[WORK TO BE COMPLETED]
Work through the data below and give the number of lines holding the word "Réglementation", without any other text.

[Stored data entries]
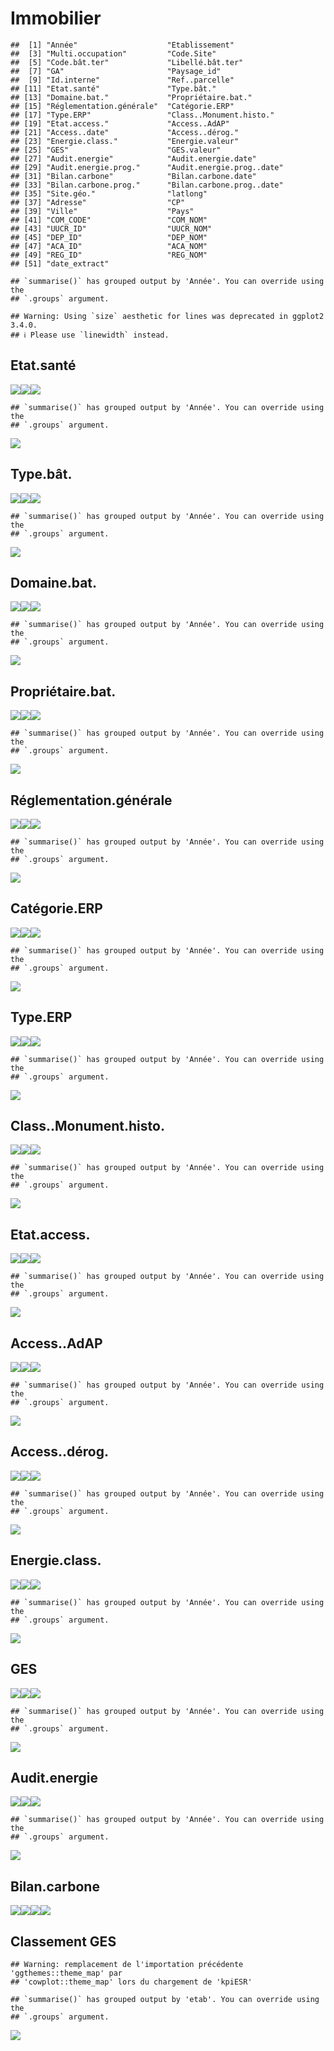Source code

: Immobilier
================

    ##  [1] "Année"                    "Etablissement"           
    ##  [3] "Multi.occupation"         "Code.Site"               
    ##  [5] "Code.bât.ter"             "Libellé.bât.ter"         
    ##  [7] "GA"                       "Paysage_id"              
    ##  [9] "Id.interne"               "Ref..parcelle"           
    ## [11] "Etat.santé"               "Type.bât."               
    ## [13] "Domaine.bat."             "Propriétaire.bat."       
    ## [15] "Réglementation.générale"  "Catégorie.ERP"           
    ## [17] "Type.ERP"                 "Class..Monument.histo."  
    ## [19] "Etat.access."             "Access..AdAP"            
    ## [21] "Access..date"             "Access..dérog."          
    ## [23] "Energie.class."           "Energie.valeur"          
    ## [25] "GES"                      "GES.valeur"              
    ## [27] "Audit.energie"            "Audit.energie.date"      
    ## [29] "Audit.energie.prog."      "Audit.energie.prog..date"
    ## [31] "Bilan.carbone"            "Bilan.carbone.date"      
    ## [33] "Bilan.carbone.prog."      "Bilan.carbone.prog..date"
    ## [35] "Site.géo."                "latlong"                 
    ## [37] "Adresse"                  "CP"                      
    ## [39] "Ville"                    "Pays"                    
    ## [41] "COM_CODE"                 "COM_NOM"                 
    ## [43] "UUCR_ID"                  "UUCR_NOM"                
    ## [45] "DEP_ID"                   "DEP_NOM"                 
    ## [47] "ACA_ID"                   "ACA_NOM"                 
    ## [49] "REG_ID"                   "REG_NOM"                 
    ## [51] "date_extract"

    ## `summarise()` has grouped output by 'Année'. You can override using the
    ## `.groups` argument.

    ## Warning: Using `size` aesthetic for lines was deprecated in ggplot2 3.4.0.
    ## ℹ Please use `linewidth` instead.

## Etat.santé

![](immobilier_files/figure-gfm/explo.loop-1.png)<!-- -->![](immobilier_files/figure-gfm/explo.loop-2.png)<!-- -->![](immobilier_files/figure-gfm/explo.loop-3.png)<!-- -->

    ## `summarise()` has grouped output by 'Année'. You can override using the
    ## `.groups` argument.

![](immobilier_files/figure-gfm/explo.loop-4.png)<!-- -->

## Type.bât.

![](immobilier_files/figure-gfm/explo.loop-5.png)<!-- -->![](immobilier_files/figure-gfm/explo.loop-6.png)<!-- -->![](immobilier_files/figure-gfm/explo.loop-7.png)<!-- -->

    ## `summarise()` has grouped output by 'Année'. You can override using the
    ## `.groups` argument.

![](immobilier_files/figure-gfm/explo.loop-8.png)<!-- -->

## Domaine.bat.

![](immobilier_files/figure-gfm/explo.loop-9.png)<!-- -->![](immobilier_files/figure-gfm/explo.loop-10.png)<!-- -->![](immobilier_files/figure-gfm/explo.loop-11.png)<!-- -->

    ## `summarise()` has grouped output by 'Année'. You can override using the
    ## `.groups` argument.

![](immobilier_files/figure-gfm/explo.loop-12.png)<!-- -->

## Propriétaire.bat.

![](immobilier_files/figure-gfm/explo.loop-13.png)<!-- -->![](immobilier_files/figure-gfm/explo.loop-14.png)<!-- -->![](immobilier_files/figure-gfm/explo.loop-15.png)<!-- -->

    ## `summarise()` has grouped output by 'Année'. You can override using the
    ## `.groups` argument.

![](immobilier_files/figure-gfm/explo.loop-16.png)<!-- -->

## Réglementation.générale

![](immobilier_files/figure-gfm/explo.loop-17.png)<!-- -->![](immobilier_files/figure-gfm/explo.loop-18.png)<!-- -->![](immobilier_files/figure-gfm/explo.loop-19.png)<!-- -->

    ## `summarise()` has grouped output by 'Année'. You can override using the
    ## `.groups` argument.

![](immobilier_files/figure-gfm/explo.loop-20.png)<!-- -->

## Catégorie.ERP

![](immobilier_files/figure-gfm/explo.loop-21.png)<!-- -->![](immobilier_files/figure-gfm/explo.loop-22.png)<!-- -->![](immobilier_files/figure-gfm/explo.loop-23.png)<!-- -->

    ## `summarise()` has grouped output by 'Année'. You can override using the
    ## `.groups` argument.

![](immobilier_files/figure-gfm/explo.loop-24.png)<!-- -->

## Type.ERP

![](immobilier_files/figure-gfm/explo.loop-25.png)<!-- -->![](immobilier_files/figure-gfm/explo.loop-26.png)<!-- -->![](immobilier_files/figure-gfm/explo.loop-27.png)<!-- -->

    ## `summarise()` has grouped output by 'Année'. You can override using the
    ## `.groups` argument.

![](immobilier_files/figure-gfm/explo.loop-28.png)<!-- -->

## Class..Monument.histo.

![](immobilier_files/figure-gfm/explo.loop-29.png)<!-- -->![](immobilier_files/figure-gfm/explo.loop-30.png)<!-- -->![](immobilier_files/figure-gfm/explo.loop-31.png)<!-- -->

    ## `summarise()` has grouped output by 'Année'. You can override using the
    ## `.groups` argument.

![](immobilier_files/figure-gfm/explo.loop-32.png)<!-- -->

## Etat.access.

![](immobilier_files/figure-gfm/explo.loop-33.png)<!-- -->![](immobilier_files/figure-gfm/explo.loop-34.png)<!-- -->![](immobilier_files/figure-gfm/explo.loop-35.png)<!-- -->

    ## `summarise()` has grouped output by 'Année'. You can override using the
    ## `.groups` argument.

![](immobilier_files/figure-gfm/explo.loop-36.png)<!-- -->

## Access..AdAP

![](immobilier_files/figure-gfm/explo.loop-37.png)<!-- -->![](immobilier_files/figure-gfm/explo.loop-38.png)<!-- -->![](immobilier_files/figure-gfm/explo.loop-39.png)<!-- -->

    ## `summarise()` has grouped output by 'Année'. You can override using the
    ## `.groups` argument.

![](immobilier_files/figure-gfm/explo.loop-40.png)<!-- -->

## Access..dérog.

![](immobilier_files/figure-gfm/explo.loop-41.png)<!-- -->![](immobilier_files/figure-gfm/explo.loop-42.png)<!-- -->![](immobilier_files/figure-gfm/explo.loop-43.png)<!-- -->

    ## `summarise()` has grouped output by 'Année'. You can override using the
    ## `.groups` argument.

![](immobilier_files/figure-gfm/explo.loop-44.png)<!-- -->

## Energie.class.

![](immobilier_files/figure-gfm/explo.loop-45.png)<!-- -->![](immobilier_files/figure-gfm/explo.loop-46.png)<!-- -->![](immobilier_files/figure-gfm/explo.loop-47.png)<!-- -->

    ## `summarise()` has grouped output by 'Année'. You can override using the
    ## `.groups` argument.

![](immobilier_files/figure-gfm/explo.loop-48.png)<!-- -->

## GES

![](immobilier_files/figure-gfm/explo.loop-49.png)<!-- -->![](immobilier_files/figure-gfm/explo.loop-50.png)<!-- -->![](immobilier_files/figure-gfm/explo.loop-51.png)<!-- -->

    ## `summarise()` has grouped output by 'Année'. You can override using the
    ## `.groups` argument.

![](immobilier_files/figure-gfm/explo.loop-52.png)<!-- -->

## Audit.energie

![](immobilier_files/figure-gfm/explo.loop-53.png)<!-- -->![](immobilier_files/figure-gfm/explo.loop-54.png)<!-- -->![](immobilier_files/figure-gfm/explo.loop-55.png)<!-- -->

    ## `summarise()` has grouped output by 'Année'. You can override using the
    ## `.groups` argument.

![](immobilier_files/figure-gfm/explo.loop-56.png)<!-- -->

## Bilan.carbone

![](immobilier_files/figure-gfm/explo.loop-57.png)<!-- -->![](immobilier_files/figure-gfm/explo.loop-58.png)<!-- -->![](immobilier_files/figure-gfm/explo.loop-59.png)<!-- -->![](immobilier_files/figure-gfm/explo.loop-60.png)<!-- -->

## Classement GES

    ## Warning: remplacement de l'importation précédente 'ggthemes::theme_map' par
    ## 'cowplot::theme_map' lors du chargement de 'kpiESR'

    ## `summarise()` has grouped output by 'etab'. You can override using the
    ## `.groups` argument.

![](immobilier_files/figure-gfm/class.ges-1.png)<!-- -->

[SOLUTION FOR THIS EXERCISE]
2